The basic stats won't jump out of the box score: one point, two rebounds and six fouls in 23 minutes for Collins. But a glance at the plus/minus column painted a more potent picture of Collins' overall impact. Collins registered plus-23 for the game, good for second on the team behind only Paul Pierce, who was plus-29 while scoring a season-high 40 points.
There was no highlight dunk for Collins, no stellar block or nifty steal along the baseline; he didn't gobble up every missed shot or ignite a scoring run for Boston. But he did set hard screens for his teammates, make the proper rotations on the defensive end, look to both take charges and challenge Cleveland's looks around the basket, and, above all else, bring some professionalism and toughness to a team that needed a sense of accountability.
As a testament to all that Collins did for his team, Pierce hand-delivered him the game ball afterward.
“Well, Jason really fills up the lane and he’s not afraid to take charges," said Pierce. "Another big body to come out on people who likes fouls, he takes charges. He throws his weight around. That’s something that we need sometimes. Guys who go out there, put in that type of grit, that defense that we need. He was able to do that. He was able to show exactly, by example, what we need out there at different times. That’s exactly what we needed tonight, some toughness."
Added Kevin Garnett: "[Collins is] a gutsy veteran that knows coverages, very professional. JC's what we call a solid guy. He's not going to make too many mistakes. He knows his role. Doc's looking for different lineups and he came in and did his job tonight. He got the game ball. It's good to see him get an opportunity and take advantage of the opportunity, so I was happy for him."
Taking pressure off of Garnett was part of Collins' mission on Wednesday -- something no other Celtics big man has been able to do consistently this season. With Cleveland surging early in the fourth quarter, Garnett sat at the 5:28 mark with Boston nursing a six-point lead. Collins paired with Brandon Bass in the frontcourt, and, until he fouled out with 3:13 to play, he anchored Boston's defense as the team embarked on a 10-1 run to shut the door on the Cavs for good.
"JC's guarded so many premier post guys since he's been in the league -- he and his brother -- he knows how to guard," Garnett said. "He plays with an oomph, if that's even a word. What I mean by that, he plays power basketball, he's firm, and I think sometimes we lack that.

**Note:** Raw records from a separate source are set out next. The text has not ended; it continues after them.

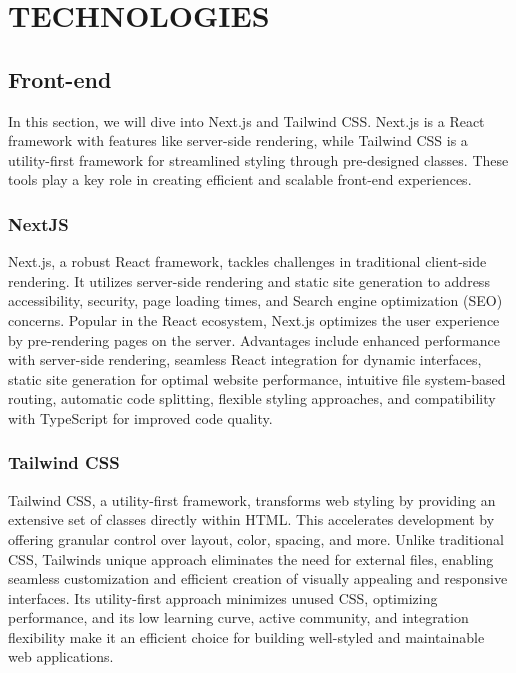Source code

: \chapter{TECHNOLOGIES}

\section{Front-end}


In this section, we will dive into Next.js and Tailwind CSS. Next.js is
a React framework with features like server-side rendering, while
Tailwind CSS is a utility-first framework for streamlined styling
through pre-designed classes. These tools play a key role in creating
efficient and scalable front-end experiences.


\subsection{NextJS}

Next.js, a robust React framework, tackles challenges in traditional
client-side rendering. It utilizes server-side rendering and static site
generation to address accessibility, security, page loading times, and
Search engine optimization (SEO) concerns. Popular in the React
ecosystem, Next.js optimizes the user experience by pre-rendering pages
on the server. Advantages include enhanced performance with server-side
rendering, seamless React integration for dynamic interfaces, static
site generation for optimal website performance, intuitive file
system-based routing, automatic code splitting, flexible styling
approaches, and compatibility with TypeScript for improved code quality.


\subsection{Tailwind CSS}

Tailwind CSS, a utility-first framework, transforms web styling by
providing an extensive set of classes directly within HTML. This
accelerates development by offering granular control over layout, color,
spacing, and more. Unlike traditional CSS, Tailwind\textquotesingle s
unique approach eliminates the need for external files, enabling
seamless customization and efficient creation of visually appealing and
responsive interfaces. Its utility-first approach minimizes unused CSS,
optimizing performance, and its low learning curve, active community,
and integration flexibility make it an efficient choice for building
well-styled and maintainable web applications.


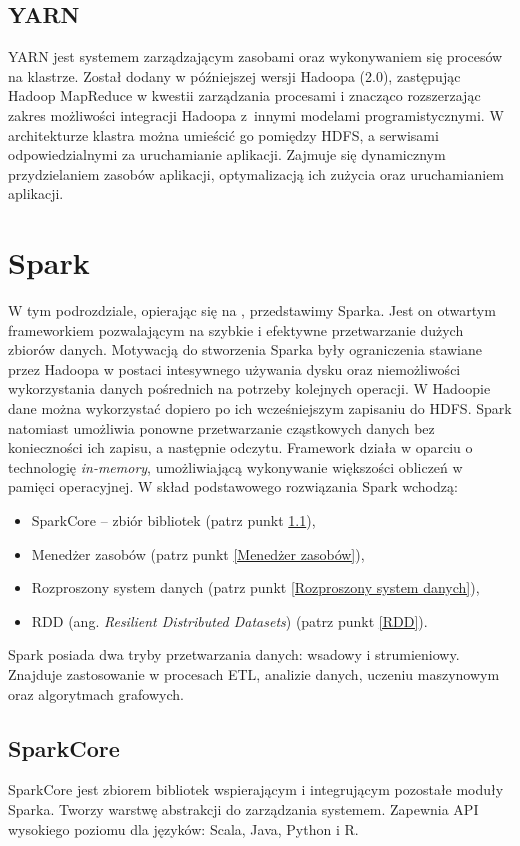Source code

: \documentclass[magisterska]{pracamgr}
\begin{document}
\subsection{YARN} \label{YARN}

YARN jest systemem zarządzającym zasobami oraz wykonywaniem się procesów na klastrze. Został dodany w późniejszej wersji Hadoopa (2.0), zastępując Hadoop MapReduce w kwestii zarządzania procesami i znacząco rozszerzając zakres możliwości integracji Hadoopa z~innymi modelami programistycznymi. W architekturze klastra można umieścić go pomiędzy HDFS, a serwisami odpowiedzialnymi za uruchamianie aplikacji. Zajmuje się dynamicznym przydzielaniem zasobów aplikacji, optymalizacją ich zużycia oraz uruchamianiem aplikacji.

\section{Spark}

W tym podrozdziale, opierając się na \cite{zaharia2010spark}, przedstawimy Sparka. Jest on otwartym frameworkiem pozwalającym na szybkie i efektywne przetwarzanie dużych zbiorów danych. Motywacją do stworzenia Sparka były ograniczenia stawiane przez Hadoopa w postaci intesywnego używania dysku oraz niemożliwości wykorzystania danych pośrednich na potrzeby kolejnych operacji. W Hadoopie dane można wykorzystać dopiero po ich wcześniejszym zapisaniu do HDFS. Spark natomiast umożliwia ponowne przetwarzanie cząstkowych danych bez konieczności ich zapisu, a następnie odczytu. Framework działa w oparciu o technologię \textit{in-memory}, umożliwiającą wykonywanie większości obliczeń w pamięci operacyjnej. W skład podstawowego rozwiązania Spark wchodzą:
\begin{itemize}
    \item SparkCore -- zbiór bibliotek (patrz punkt \ref{SparkCore}),
    \item Menedżer zasobów (patrz punkt \ref{Menedżer zasobów}),
    \item Rozproszony system danych (patrz punkt \ref{Rozproszony system danych}),
    \item RDD (ang. \textit{Resilient Distributed Datasets}) (patrz punkt \ref{RDD}).
\end{itemize}

Spark posiada dwa tryby przetwarzania danych: wsadowy i strumieniowy. Znajduje zastosowanie w procesach ETL, analizie danych, uczeniu maszynowym oraz algorytmach grafowych.


\subsection{SparkCore} \label{SparkCore}
SparkCore jest zbiorem bibliotek wspierającym i integrującym pozostałe moduły Sparka. Tworzy warstwę abstrakcji do zarządzania systemem. Zapewnia API wysokiego poziomu dla języków: Scala, Java, Python i R.
\end{document}
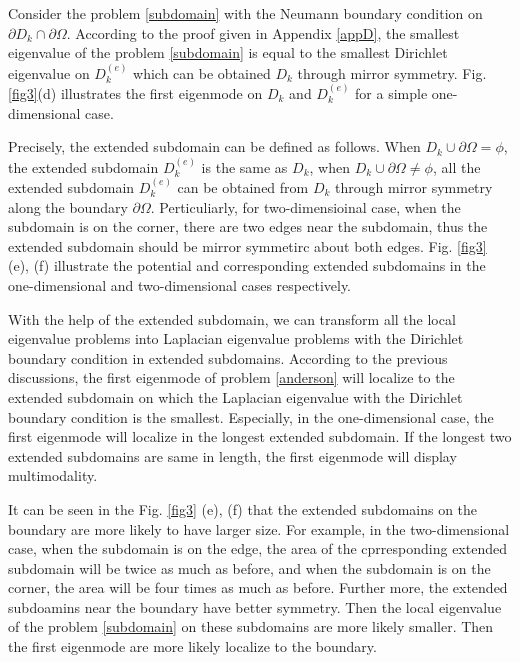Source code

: \documentclass[a4paper,11pt]{article}
\begin{document}
Consider the problem \eqref{subdomain} with the Neumann boundary condition on $\partial D_k \cap \partial \Omega$. According to the proof given in Appendix \ref{appD}, the smallest eigenvalue of the problem \eqref{subdomain} is equal to the smallest Dirichlet eigenvalue on $D_k^{(e)}$ which can be obtained $D_k$ through mirror symmetry. Fig. \ref{fig3}(d) illustrates the first eigenmode on $D_k$ and $D_k^{(e)}$ for a simple one-dimensional case.

Precisely, the extended subdomain can be defined as follows. When $D_k \cup \partial \Omega = \phi$, the extended subdomain $D_k^{(e)}$ is the same as $D_k$, when $D_k \cup \partial \Omega \neq \phi$, all the extended subdomain $D_k^{(e)}$ can be obtained from $D_k$ through mirror symmetry along the boundary $\partial \Omega$. Perticuliarly, for two-dimensioinal case, when the subdomain is on the corner, there are two edges near the subdomain, thus the extended subdomain should be mirror symmetirc about both edges. Fig. \ref{fig3} (e), (f) illustrate the potential and corresponding extended subdomains in the one-dimensional and two-dimensional cases respectively.

With the help of the extended subdomain, we can transform all the local eigenvalue problems into Laplacian eigenvalue problems with the Dirichlet boundary condition in extended subdomains. According to the previous discussions, the first eigenmode of problem \eqref{anderson} will localize to the extended subdomain on which the Laplacian eigenvalue with the Dirichlet boundary condition is the smallest. Especially, in the one-dimensional case, the first eigenmode will localize in the longest extended subdomain. If the longest two extended subdomains are same in length, the first eigenmode will display multimodality.

It can be seen in the Fig. \ref{fig3} (e), (f) that the extended subdomains on the boundary are more likely to have larger size. For example, in the two-dimensional case, when the subdomain is on the edge, the area of the cprresponding extended subdomain will be twice as much as before, and when the subdomain is on the corner, the area will be four times as much as before. Further more, the extended subdoamins near the boundary have better symmetry. Then the local eigenvalue of the problem \eqref{subdomain} on these subdomains are more likely smaller. Then the first eigenmode are more likely localize to the boundary.
\end{document}
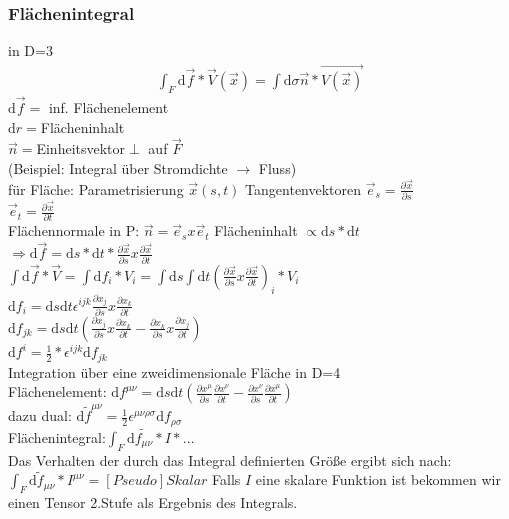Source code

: \documentclass[a4paper]{article}
\begin{document}
\subsubsection{Flächenintegral}
in D=3
\begin{align}
\int_F \mathrm{d}\vec{f}*\vec{V}(\vec{x})=\int \mathrm{d}\sigma \vec{n}*\vec{V(\vec{x})}
\end{align}
$\mathrm{d}\vec{f}=$ inf. Flächenelement\\
$\mathrm{d}r=$Flächeninhalt\\
$\vec{n}=$Einheitsvektor$\perp$ auf $\vec{F}$\\
(Beispiel: Integral über Stromdichte $\rightarrow$ Fluss)\\
für Fläche: Parametrisierung $\vec{x}(s,t)$
Tangentenvektoren $\vec{e}_s=\frac{\partial\vec{x}}{\partial s}$ \\
$\vec{e}_t=\frac{\partial\vec{x}}{\partial t}$\\
Flächennormale in P: $\vec{n}=\vec{e}_s x \vec{e}_t$
Flächeninhalt $\propto \mathrm{d}s*\mathrm{d}t$\\
$\Rightarrow \mathrm{d}\vec{f}=\mathrm{d}s*\mathrm{d}t*\frac{\partial\vec{x}}{\partial
s}x\frac{\partial\vec{x}}{\partial t}$\\
$\int \mathrm{d}\vec{f}*\vec{V}=\int \mathrm{d}f_i*V_i=\int \mathrm{d}s \int \mathrm{d}t
(\frac{\partial\vec{x}}{\partial s}x\frac{\partial\vec{x}}{\partial t})_i *
V_i$\\
$\mathrm{d}f_i=\mathrm{d}s\mathrm{d}t\epsilon^{ijk}\frac{\partial x_j}{\partial
s}x\frac{\partial x_k}{\partial t}$\\
$\mathrm{d}f_{jk}=\mathrm{d}s \mathrm{d}t \left(\frac{\partial x_j}{\partial
s}x\frac{\partial x_k}{\partial t}-\frac{\partial x_k}{\partial
s}x\frac{\partial x_j}{\partial t}\right)$\\
$\mathrm{d}f^i=\frac{1}{2}*\epsilon^{ijk} \mathrm{d}f_{jk}$\\
Integration über eine zweidimensionale Fläche in D=4\\
Flächenelement: $\mathrm{d}f^{\mu\nu}=\mathrm{d}s \mathrm{d}t \left(\frac{\partial x^\mu}{\partial
s}\frac{\partial x^\nu}{\partial t}-\frac{\partial x^\nu}{\partial s}
\frac{\partial x^\mu}{\partial t} \right)$\\
dazu dual:
$\mathrm{d}\tilde{f}^{\mu\nu}=\frac{1}{2}\epsilon^{\mu\nu\rho\sigma}\mathrm{d}f_{\rho\sigma}$\\
Flächenintegral:$\int_F \mathrm{d}\tilde{f_{\mu\nu}} *I*\ldots$\\
Das Verhalten der durch das Integral definierten Größe ergibt sich nach:\\
$\int_F \mathrm{d}\tilde{f}_{\mu\nu} *I^{\mu\nu}=[Pseudo]Skalar$
Falls $I$ eine skalare Funktion ist bekommen wir einen Tensor 2.Stufe als
Ergebnis des Integrals.\\
\end{document}
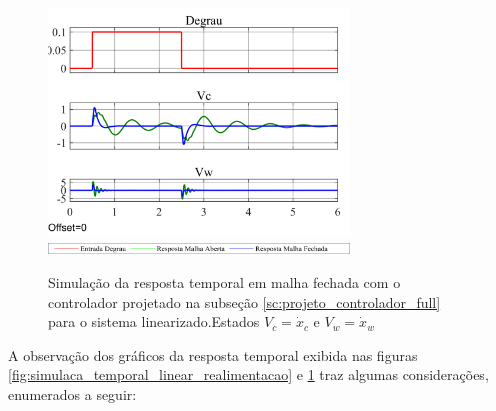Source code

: \documentclass[a4paper]{ifacconf}
\begin{document}
	\FloatBarrier
    \begin{figure}[htbp]
        \begin{centering}
            \includegraphics[width=8cm]{img/simulaca_temporal_linear_realimentacao_V.png}
            \includegraphics[width=8cm]{img/sim_linear_simulink_temp_leg.png}
            \caption{Simulação da resposta temporal em malha fechada com o controlador projetado na subseção \ref{sc:projeto_controlador_full} para o sistema linearizado.Estados $V_c = \dot{x}_c$ e $V_w = \dot{x}_w$ }
            \label{fig:simulaca_temporal_linear_realimentacao_V}
        \end{centering}
    \end{figure}
    \FloatBarrier
    
    A observação dos gráficos da resposta temporal exibida nas figuras \ref{fig:simulaca_temporal_linear_realimentacao} e \ref{fig:simulaca_temporal_linear_realimentacao_V} traz algumas considerações, enumerados a seguir:
    
\end{document}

I think he came in and was very firm, not only with his fouls, but with his shows, and we communicate really well. So, it was good. It was good to work with him."
One might have thought that a lack of consistent playing time in recent weeks -- prior to Tuesday's loss, Collins hadn't played since Dec. 1 -- would hinder Collins' effectiveness Wednesday night. But in tune with being a true professional, Collins has kept himself in steady shape, and he said he didn't have any trouble with his wind throughout the night.
"I felt fine," Collins said. "I've been really working hard with the strength coaches and they do a great job of making sure I'm ready and, cardio-wise, I felt good."
"His preparation’s good," Rivers said. "So, still not the game minutes; we worry about his wind, but I wouldn’t worry about his play. He’s very attuned; you can hear him on the bench telling guys what they should’ve done when they’ve come out of games all year. So we knew he knew what to do; I didn’t know if he could sustain as far as minutes.”
Collins sustained his effort and his mindset until he was forced to leave the game with just over three minutes remaining, after fouling Tristan Thompson hard in the lane -- an infraction later deemed a flagrant-1 foul by the officials. Don't expect any sort of apology from Collins, though. In true enforcer-like style, he said hard fouls should be expected by those who meet him in the paint on a drive to the basket.
"If I'm not scoring, I better do something on the offensive end," Collins said. "I pride myself on setting tough picks and going out there and being physical. And on the defensive end, players drive the lane, I'm either going to try to take a charge on you or foul you pretty hard."
Whether Collins is a long-term solution at the starting center spot remains to be seen, but in the more immediate context, he delivered exactly what Boston had been missing recently.
"That's always my focus. That's what gets me going," Collins said of adhering to his style of play. "Every now and then you get a bone thrown your way, but I don't need that. I pride myself on defense and how the team does."